By the Light of the Moon

Today is April 14, which Hyperion has named International Lift a 40 to your Homies Day. Tomorrow is April 15, known in some circles as International Push a Button Day, and Sunday is April 16, sometimes known as Easter, but even more well-known as International Munchausen Day. Make sure you celebrate all of the days, and leave a comment on mine so Egan will quit making fun of me.


Today is also my fourth time participating in the Carnival of the Mundane. To those who might be visiting because of that, sorry about the mess (we just moved in). For my regulars, you're going to want to take a look at my entry: By the Light of the Moon. It just might get you into heaven one day.


I planned on having two more things this morning, a column on the nature of Jesus (that Lady Jane Scarlett talked me into), and this poem I did a voice recording of, about the cross (and written from the tree's perspective). It was majorly sweet.

Sadly, there was another family hospital visit last night, which pretty much threw out working on a column, and though I recorded the poem six different times, Blogger decided to hate. Oh Blogger, Blogger: why hast thous forsaken me?

[Some might note the incongruity of recording a poem about the cross and my flippant blasphemy, but hey: I gotta be me.]

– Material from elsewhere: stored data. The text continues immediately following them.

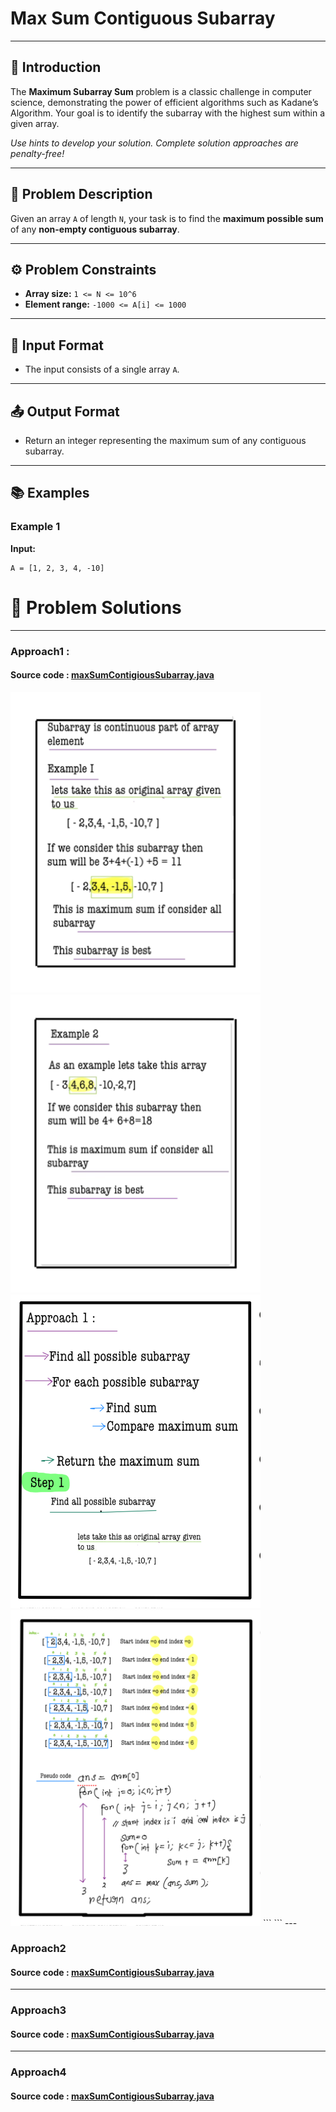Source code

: # Max Sum Contiguous Subarray

---

## 🚀 Introduction

The **Maximum Subarray Sum** problem is a classic challenge in computer science, demonstrating the power of efficient algorithms such as Kadane’s Algorithm. Your goal is to identify the subarray with the highest sum within a given array.

*Use hints to develop your solution. Complete solution approaches are penalty-free!*

---

## 📝 Problem Description

Given an array `A` of length `N`, your task is to find the **maximum possible sum** of any **non-empty contiguous subarray**.

---

## ⚙️ Problem Constraints

- **Array size:** `1 <= N <= 10^6`
- **Element range:** `-1000 <= A[i] <= 1000`

---

## 📝 Input Format

- The input consists of a single array `A`.

---

## 📤 Output Format

- Return an integer representing the maximum sum of any contiguous subarray.

---

## 📚 Examples

### Example 1
**Input:**
```plaintext
A = [1, 2, 3, 4, -10]
```
# 📝 Problem Solutions
---
### Approach1 : 
#### Source code : [maxSumContigiousSubarray.java](../src/maxSumContigiousSubarray/bruteforceApproach1/maxSumContigiousSubarray.java)


 <img src="../images/step1.png" alt="My Image" width="400" /> 
 <img src="../images/step2.png" alt="My Image" width="400" /> 
 <img src="../images/step3.jpg" alt="My Image" width="400" /> 
 <img src="../images/step4.jpg" alt="My Image" width="400" /> 
 ```
```
---

### Approach2
#### Source code : [maxSumContigiousSubarray.java](../src/maxSumContigiousSubarray/bruteforceApproach2/maxSumContigiousSubarray.java)

---
### Approach3
#### Source code : [maxSumContigiousSubarray.java](../src/maxSumContigiousSubarray/bruteforceApproach3/maxSumContigiousSubarray.java)

---
### Approach4
#### Source code : [maxSumContigiousSubarray.java](../src/maxSumContigiousSubarray/bruteforceApproach4/maxSumContigiousSubarray.java)




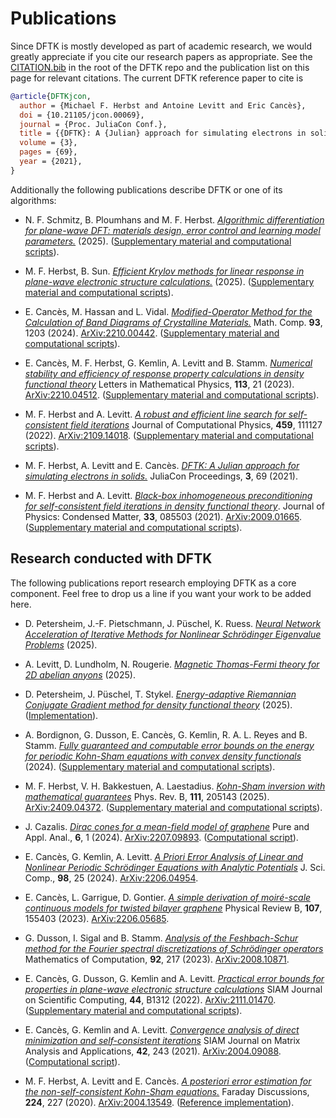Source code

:# Publications

Since DFTK is mostly developed as part of academic research,
we would greatly appreciate if you cite our research papers as appropriate.
See the [CITATION.bib](https://github.com/JuliaMolSim/DFTK.jl/blob/master/CITATION.bib)
in the root of the DFTK repo and the publication list
on this page for relevant citations.
The current DFTK reference paper to cite is
```bibtex
@article{DFTKjcon,
  author = {Michael F. Herbst and Antoine Levitt and Eric Cancès},
  doi = {10.21105/jcon.00069},
  journal = {Proc. JuliaCon Conf.},
  title = {{DFTK}: A {Julian} approach for simulating electrons in solids},
  volume = {3},
  pages = {69},
  year = {2021},
}
```

Additionally the following publications describe DFTK or one of its algorithms:

- N. F. Schmitz, B. Ploumhans and M. F. Herbst.
  [*Algorithmic differentiation for plane-wave DFT: materials design, error control and learning model parameters.*](https://arxiv.org/abs/2509.07785) (2025).
  ([Supplementary material and computational scripts](https://github.com/niklasschmitz/ad-dfpt)).

- M. F. Herbst, B. Sun.
  [*Efficient Krylov methods for linear response in plane-wave electronic structure calculations.*](https://arxiv.org/abs/2505.02319) (2025).
  ([Supplementary material and computational scripts](https://github.com/bonans/inexact_Krylov_response)).

- E. Cancès, M. Hassan and L. Vidal.
  [*Modified-Operator Method for the Calculation of Band Diagrams of Crystalline Materials.*](https://doi.org/10.1090/mcom/3897)
  Math. Comp. **93**, 1203 (2024).
  [ArXiv:2210.00442](https://arxiv.org/abs/2210.00442).
  ([Supplementary material and computational scripts](https://github.com/LaurentVidal95/ModifiedOp)).

- E. Cancès, M. F. Herbst, G. Kemlin, A. Levitt and B. Stamm.
  [*Numerical stability and efficiency of response property calculations in density functional theory*](https://arxiv.org/abs/2210.04512)
  Letters in Mathematical Physics, **113**, 21 (2023).
  [ArXiv:2210.04512](https://arxiv.org/abs/2210.04512).
  ([Supplementary material and computational scripts](https://github.com/gkemlin/response-calculations-metals)).

- M. F. Herbst and A. Levitt.
  [*A robust and efficient line search for self-consistent field iterations*](https://arxiv.org/abs/2109.14018)
  Journal of Computational Physics, **459**, 111127 (2022).
  [ArXiv:2109.14018](https://arxiv.org/abs/2109.14018).
  ([Supplementary material and computational scripts](https://github.com/mfherbst/supporting-adaptive-damping/)).

- M. F. Herbst, A. Levitt and E. Cancès.
  [*DFTK: A Julian approach for simulating electrons in solids.*](https://doi.org/10.21105/jcon.00069)
  JuliaCon Proceedings, **3**, 69 (2021).

- M. F. Herbst and A. Levitt.
  [*Black-box inhomogeneous preconditioning for self-consistent field iterations in density functional theory*](https://doi.org/10.1088/1361-648X/abcbdb).
  Journal of Physics: Condensed Matter, **33**, 085503 (2021).
  [ArXiv:2009.01665](https://arxiv.org/abs/2009.01665).
  ([Supplementary material and computational scripts](https://github.com/mfherbst/supporting-ldos-preconditioning/)).


## Research conducted with DFTK
The following publications report research employing DFTK as a core component.
Feel free to drop us a line if you want your work to be added here.

- D. Petersheim, J.-F. Pietschmann, J. Püschel, K. Ruess.
  [*Neural Network Acceleration of Iterative Methods for Nonlinear Schrödinger Eigenvalue Problems*](https://arxiv.org/abs/2507.16349) (2025).

- A. Levitt, D. Lundholm, N. Rougerie.
  [*Magnetic Thomas-Fermi theory for 2D abelian anyons*](https://arxiv.org/abs/2504.13481) (2025).

- D. Petersheim, J. Püschel, T. Stykel.
  [*Energy-adaptive Riemannian Conjugate Gradient method for density functional theory*](https://arxiv.org/abs/2503.16225) (2025).
  ([Implementation](https://github.com/jonas-pueschel/RCG_DFTK/)).

- A. Bordignon, G. Dusson, E. Cancès, G. Kemlin, R. A. L. Reyes and B. Stamm.
  [*Fully guaranteed and computable error bounds on the energy for periodic Kohn-Sham equations with convex density functionals*](http://arxiv.org/abs/2409.11769v1) (2024).
  ([Supplementary material and computational scripts](https://doi.org/10.18419/darus-4469)).

- M. F. Herbst, V. H. Bakkestuen, A. Laestadius.
  [*Kohn-Sham inversion with mathematical guarantees*](https://doi.org/10.1103/PhysRevB.111.205143)
  Phys. Rev. B, **111**, 205143 (2025).
  [ArXiv:2409.04372](https://arxiv.org/abs/2409.04372).
  ([Supplementary material and computational scripts](https://github.com/mfherbst/supporting-my-inversion)).

- J. Cazalis.
  [*Dirac cones for a mean-field model of graphene*](https://doi.org/10.2140/paa.2024.6.129)
  Pure and Appl. Anal., **6**, 1 (2024).
  [ArXiv:2207.09893](https://arxiv.org/abs/2207.09893).
  ([Computational script](https://github.com/JuliaMolSim/DFTK.jl/blob/f7fcc31c79436b2582ac1604d4ed8ac51a6fd3c8/examples/publications/2022_cazalis.jl)).

- E. Cancès, G. Kemlin, A. Levitt.
  [*A Priori Error Analysis of Linear and Nonlinear Periodic Schrödinger Equations with Analytic Potentials*](https://doi.org/10.1007/s10915-023-02421-0)
  J. Sci. Comp., **98**, 25 (2024).
  [ArXiv:2206.04954](https://arxiv.org/abs/2206.04954).

- E. Cancès, L. Garrigue, D. Gontier.
  [*A simple derivation of moiré-scale continuous models for twisted bilayer graphene*](https://doi.org/10.1103/PhysRevB.107.155403)
  Physical Review B, **107**, 155403 (2023).
  [ArXiv:2206.05685](https://arxiv.org/abs/2206.05685).

- G. Dusson, I. Sigal and B. Stamm.
  [*Analysis of the Feshbach-Schur method for the Fourier spectral discretizations of Schrödinger operators*](http://doi.org/10.1090/mcom/3774)
  Mathematics of Computation, **92**, 217 (2023).
  [ArXiv:2008.10871](https://arxiv.org/abs/2008.10871).

- E. Cancès, G. Dusson, G. Kemlin and A. Levitt.
  [*Practical error bounds for properties in plane-wave electronic structure calculations*](https://doi.org/10.1137/21M1456224)
  SIAM Journal on Scientific Computing, **44**, B1312 (2022).
  [ArXiv:2111.01470](https://arxiv.org/abs/2111.01470).
  ([Supplementary material and computational scripts](https://github.com/gkemlin/paper-forces-estimator)).

- E. Cancès, G. Kemlin and A. Levitt.
  [*Convergence analysis of direct minimization and self-consistent iterations*](https://doi.org/10.1137/20M1332864)
  SIAM Journal on Matrix Analysis and Applications, **42**, 243 (2021).
  [ArXiv:2004.09088](https://arxiv.org/abs/2004.09088).
  ([Computational script](https://github.com/JuliaMolSim/DFTK.jl/blob/80c7452ef728f5e9f413f70e6d5eb4f8357075bc/examples/silicon_scf_convergence.jl)).

- M. F. Herbst, A. Levitt and E. Cancès.
  [*A posteriori error estimation for the non-self-consistent Kohn-Sham equations.*](https://doi.org/10.1039/D0FD00048E)
  Faraday Discussions, **224**, 227 (2020).
  [ArXiv:2004.13549](https://arxiv.org/abs/2004.13549).
  ([Reference implementation](https://github.com/mfherbst/error-estimates-nonscf-kohn-sham)).
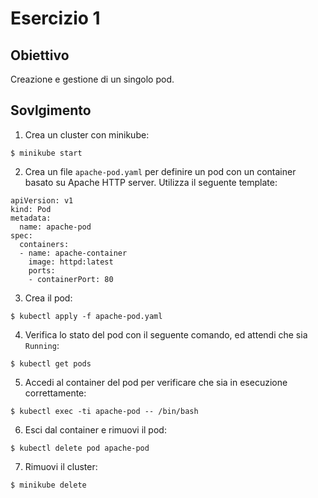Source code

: # Esercizio 1

## Obiettivo
Creazione e gestione di un singolo pod.

## Sovlgimento
1. Crea un cluster con minikube:
```
$ minikube start
```
2. Crea un file `apache-pod.yaml` per definire un pod con un container basato su Apache HTTP server. 
   Utilizza il seguente template:
```
apiVersion: v1
kind: Pod
metadata:
  name: apache-pod
spec:
  containers:
  - name: apache-container
    image: httpd:latest
    ports:
    - containerPort: 80
```
3. Crea il pod:
```
$ kubectl apply -f apache-pod.yaml
```
4. Verifica lo stato del pod con il seguente comando, ed attendi che sia `Running`:
```
$ kubectl get pods
```
5. Accedi al container del pod per verificare che sia in esecuzione correttamente:
```
$ kubectl exec -ti apache-pod -- /bin/bash
```
6. Esci dal container e rimuovi il pod:
```
$ kubectl delete pod apache-pod
```
7. Rimuovi il cluster:
```
$ minikube delete
```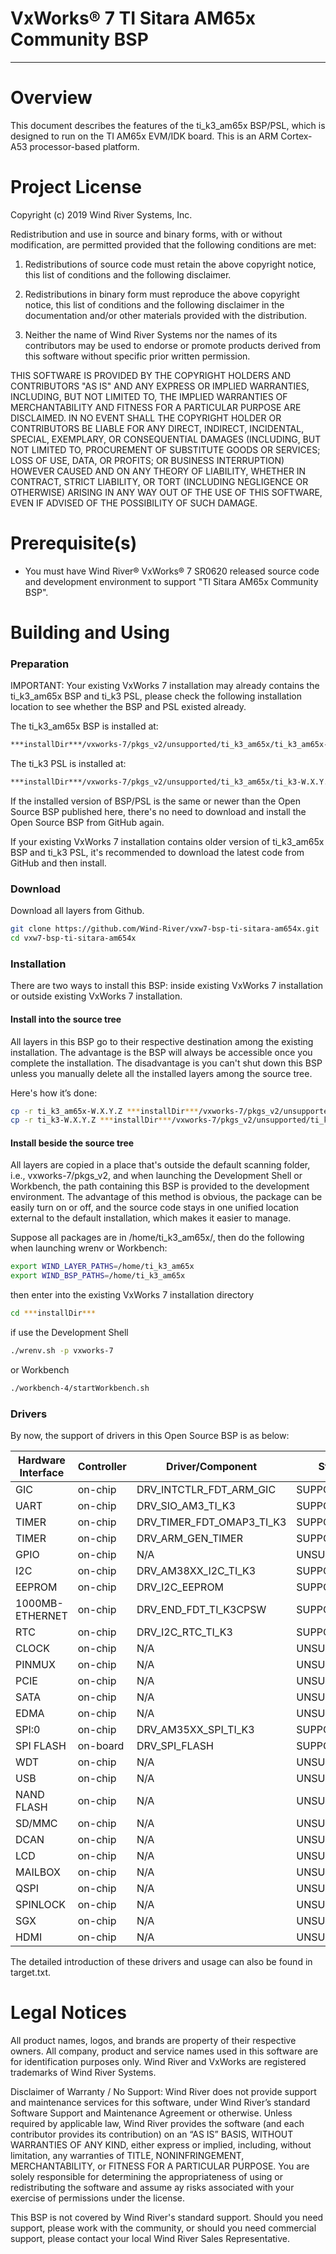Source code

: VxWorks® 7 TI Sitara AM65x Community BSP
===
---

# Overview

This document describes the features of the ti_k3_am65x BSP/PSL, which is designed
to run on the TI AM65x EVM/IDK board. This is an ARM Cortex-A53 processor-based 
platform.

# Project License

Copyright (c) 2019 Wind River Systems, Inc.

Redistribution and use in source and binary forms, with or without
modification, are permitted provided that the following conditions are met:

1) Redistributions of source code must retain the above copyright notice,
this list of conditions and the following disclaimer.

2) Redistributions in binary form must reproduce the above copyright notice,
this list of conditions and the following disclaimer in the documentation
and/or other materials provided with the distribution.

3) Neither the name of Wind River Systems nor the names of its contributors
may be used to endorse or promote products derived from this software without
specific prior written permission.

THIS SOFTWARE IS PROVIDED BY THE COPYRIGHT HOLDERS AND CONTRIBUTORS "AS IS"
AND ANY EXPRESS OR IMPLIED WARRANTIES, INCLUDING, BUT NOT LIMITED TO, THE
IMPLIED WARRANTIES OF MERCHANTABILITY AND FITNESS FOR A PARTICULAR PURPOSE
ARE DISCLAIMED. IN NO EVENT SHALL THE COPYRIGHT HOLDER OR CONTRIBUTORS BE
LIABLE FOR ANY DIRECT, INDIRECT, INCIDENTAL, SPECIAL, EXEMPLARY, OR
CONSEQUENTIAL DAMAGES (INCLUDING, BUT NOT LIMITED TO, PROCUREMENT OF
SUBSTITUTE GOODS OR SERVICES; LOSS OF USE, DATA, OR PROFITS; OR BUSINESS
INTERRUPTION) HOWEVER CAUSED AND ON ANY THEORY OF LIABILITY, WHETHER IN
CONTRACT, STRICT LIABILITY, OR TORT (INCLUDING NEGLIGENCE OR OTHERWISE)
ARISING IN ANY WAY OUT OF THE USE OF THIS SOFTWARE, EVEN IF ADVISED OF THE
POSSIBILITY OF SUCH DAMAGE.

# Prerequisite(s)

* You must have Wind River® VxWorks® 7 SR0620 released source code and
  development environment to support "TI Sitara AM65x Community BSP".

# Building and Using

### Preparation

IMPORTANT: Your existing VxWorks 7 installation may already contains the ti_k3_am65x 
BSP and ti_k3 PSL, please check the following installation location to see whether the
BSP and PSL existed already.

The ti_k3_am65x BSP is installed at:
```Bash
***installDir***/vxworks-7/pkgs_v2/unsupported/ti_k3_am65x/ti_k3_am65x-W.X.Y.Z
```
The ti_k3 PSL is installed at:
```Bash
***installDir***/vxworks-7/pkgs_v2/unsupported/ti_k3_am65x/ti_k3-W.X.Y.Z
```
If the installed version of BSP/PSL is the same or newer than the Open Source BSP published 
here, there's no need to download and install the Open Source BSP from GitHub again. 

If your existing VxWorks 7 installation contains older version of ti_k3_am65x BSP and ti_k3
PSL, it's recommended to download the latest code from GitHub and then install.

### Download

Download all layers from Github.
```Bash
git clone https://github.com/Wind-River/vxw7-bsp-ti-sitara-am654x.git
cd vxw7-bsp-ti-sitara-am654x
```

### Installation

There are two ways to install this BSP: inside existing VxWorks 7 installation or outside
existing VxWorks 7 installation.

#### Install into the source tree

All layers in this BSP go to their respective destination among the existing installation. 
The advantage is the BSP will always be accessible once you complete the installation. The 
disadvantage is you can't shut down this BSP unless you manually delete all the installed 
layers among the source tree.

Here's how it’s done:

```Bash
cp -r ti_k3_am65x-W.X.Y.Z ***installDir***/vxworks-7/pkgs_v2/unsupported/ti_k3_am65x/
cp -r ti_k3-W.X.Y.Z ***installDir***/vxworks-7/pkgs_v2/unsupported/ti_k3_am65x/
```

#### Install beside the source tree

All layers are copied in a place that's outside the default scanning folder, i.e., 
vxworks-7/pkgs_v2, and when launching the Development Shell or Workbench, the path containing 
this BSP is provided to the development environment. The advantage of this method is obvious, 
the package can be easily turn on or off, and the source code stays in one unified location 
external to the default installation, which makes it easier to manage.

Suppose all packages are in /home/ti_k3_am65x/, then do the following when launching wrenv
or Workbench:

```Bash
export WIND_LAYER_PATHS=/home/ti_k3_am65x
export WIND_BSP_PATHS=/home/ti_k3_am65x
```
then enter into the existing VxWorks 7 installation directory
```Bash
cd ***installDir***
```
if use the Development Shell
```Bash
./wrenv.sh -p vxworks-7
```
or Workbench
```Bash
./workbench-4/startWorkbench.sh
```

### Drivers

By now, the support of drivers in this Open Source BSP is as below:

| Hardware Interface | Controller | Driver/Component | Status |
| ------ | ------ | ------ | ------ |
GIC                 | on-chip     | DRV_INTCTLR_FDT_ARM_GIC        | SUPPORTED
UART                | on-chip     | DRV_SIO_AM3_TI_K3              | SUPPORTED
TIMER               | on-chip     | DRV_TIMER_FDT_OMAP3_TI_K3      | SUPPORTED
TIMER               | on-chip     | DRV_ARM_GEN_TIMER              | SUPPORTED
GPIO                | on-chip     | N/A                            | UNSUPPORTED
I2C                 | on-chip     | DRV_AM38XX_I2C_TI_K3           | SUPPORTED
EEPROM              | on-chip     | DRV_I2C_EEPROM                 | SUPPORTED
1000MB-ETHERNET     | on-chip     | DRV_END_FDT_TI_K3CPSW          | SUPPORTED
RTC                 | on-chip     | DRV_I2C_RTC_TI_K3              | SUPPORTED
CLOCK               | on-chip     | N/A                            | UNSUPPORTED
PINMUX              | on-chip     | N/A                            | UNSUPPORTED
PCIE                | on-chip     | N/A                            | UNSUPPORTED
SATA                | on-chip     | N/A                            | UNSUPPORTED
EDMA                | on-chip     | N/A                            | UNSUPPORTED
SPI:0               | on-chip     | DRV_AM35XX_SPI_TI_K3           | SUPPORTED
SPI FLASH           | on-board    | DRV_SPI_FLASH                  | SUPPORTED
WDT                 | on-chip     | N/A                            | UNSUPPORTED
USB                 | on-chip     | N/A                            | UNSUPPORTED
NAND FLASH          | on-chip     | N/A                            | UNSUPPORTED
SD/MMC              | on-chip     | N/A                            | UNSUPPORTED
DCAN                | on-chip     | N/A                            | UNSUPPORTED
LCD                 | on-chip     | N/A                            | UNSUPPORTED
MAILBOX             | on-chip     | N/A                            | UNSUPPORTED
QSPI                | on-chip     | N/A                            | UNSUPPORTED
SPINLOCK            | on-chip     | N/A                            | UNSUPPORTED
SGX                 | on-chip     | N/A                            | UNSUPPORTED
HDMI                | on-chip     | N/A                            | UNSUPPORTED

The detailed introduction of these drivers and usage can also be found in target.txt.

# Legal Notices

All product names, logos, and brands are property of their respective owners. All company, product 
and service names used in this software are for identification purposes only. Wind River and VxWorks 
are registered trademarks of Wind River Systems. 

Disclaimer of Warranty / No Support: Wind River does not provide support and maintenance services 
for this software, under Wind River’s standard Software Support and Maintenance Agreement or otherwise. 
Unless required by applicable law, Wind River provides the software (and each contributor provides its 
contribution) on an “AS IS” BASIS, WITHOUT WARRANTIES OF ANY KIND, either express or implied, including, 
without limitation, any warranties of TITLE, NONINFRINGEMENT, MERCHANTABILITY, or FITNESS FOR A PARTICULAR 
PURPOSE. You are solely responsible for determining the appropriateness of using or redistributing the 
software and assume ay risks associated with your exercise of permissions under the license.

This BSP is not covered by Wind River's standard support. Should you need support, please work with 
the community, or should you need commercial support, please contact your local Wind River Sales Representative.

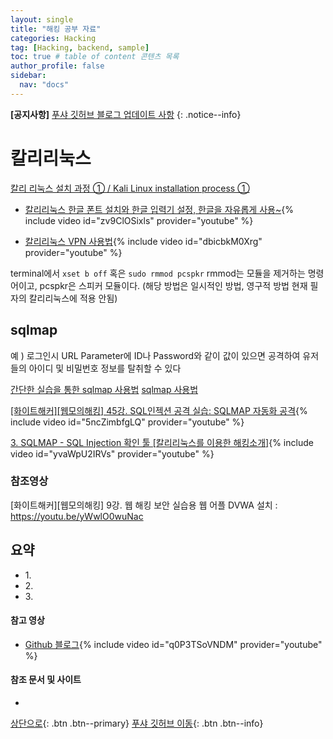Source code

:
 ```yaml
---
layout: single
title: "해킹 공부 자료"
categories: Hacking
tag: [Hacking, backend, sample]
toc: true # table of content 콘텐츠 목록
author_profile: false
sidebar:
  nav: "docs"
---
```


**[공지사항]** [푸샤 깃허브 블로그 업데이트 사항](https://github.com/de24world/de24world.github.io)
{: .notice--info}

# 칼리리눅스

[칼리 리눅스 설치 과정 ① / Kali Linux installation process ①](https://information-security-vlog.tistory.com/4)

- [칼리리눅스 한글 폰트 설치와 한글 입력기 설정, 한글을 자유롭게 사용~](https://youtu.be/zv9ClOSixls){% include video id="zv9ClOSixls" provider="youtube" %}

- [칼리리눅스 VPN 사용법](https://youtu.be/dbicbkM0Xrg){% include video id="dbicbkM0Xrg" provider="youtube" %}

terminal에서 `xset b off` 혹은 `sudo rmmod pcspkr` rmmod는 모듈을 제거하는 명령어이고, pcspkr은 스피커 모듈이다. (해당 방법은 일시적인 방법, 영구적 방법 현재 필자의 칼리리눅스에 적용 안됨)

## sqlmap

예 ) 로그인시 URL Parameter에 ID나 Password와 같이 값이 있으면 공격하여 유저들의 아이디 및 비밀번호 정보를 탈취할 수 있다

[간단한 실습을 통한 sqlmap 사용법](https://koromoon.blogspot.com/2020/07/sqlmap.html)
[sqlmap 사용법](https://jdh5202.tistory.com/648)

[[화이트해커][웹모의해킹] 45강. SQL인젝션 공격 실습: SQLMAP 자동화 공격](https://youtu.be/5ncZimbfgLQ){% include video id="5ncZimbfgLQ" provider="youtube" %}

[3. SQLMAP - SQL Injection 확인 툴 [칼리리눅스를 이용한 해킹소개]](https://youtu.be/yvaWpU2IRVs){% include video id="yvaWpU2IRVs" provider="youtube" %}

### 참조영상

[화이트해커][웹모의해킹] 9강. 웹 해킹 보안 실습용 웹 어플 DVWA 설치 : https://youtu.be/yWwlO0wuNac

<div class="notice--success">
<h2>요약</h2>
<ul>
  <li>1. </li>
  <li>2. </li>
  <li>3. </li>
</ul>
</div>

#### 참고 영상

- [Github 블로그](https://youtu.be/q0P3TSoVNDM){% include video id="q0P3TSoVNDM" provider="youtube" %}

#### 참조 문서 및 사이트

- []()

[상단으로](#svg-란){: .btn .btn--primary}
[푸샤 깃허브 이동](https://github.com/de24world){: .btn .btn--info}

I still may get the audio issues worked out and post again this weekend. If not, there's always Monkey Barn, and to quell those who were looking forward to a poem, I have a small part of it for you. The poem is called "The Dream of the Rood," and this portion is engraved on teh Ruthwell Cross in the British Isles:

The Ruthwell Cross crucifixion poem

The Ruthwell Cross
God almighty stripped himself,
when he wished to climb the cross
bold before all men.
to bow I dared not,
but had to stand firm

I held high the great King,
heaven's Lord. I dared not bend.
Men mocked us both together.
I was slick with blood
sprung from the man's side.

Christ was on the cross.
But then quick ones came from afar,
nobles, all together. I beheld it all.
I was hard hit with grief; I bowed to warriors' hands.

Wounded with spears,
they laid him, limb-weary.
At his body's head they stood.
There they looked to heaven's Lord.

If you want to read the whole thing, feel free to take a look.

If I don't get back this weekend, have a great time with family, friends, God, or Papa Smurf.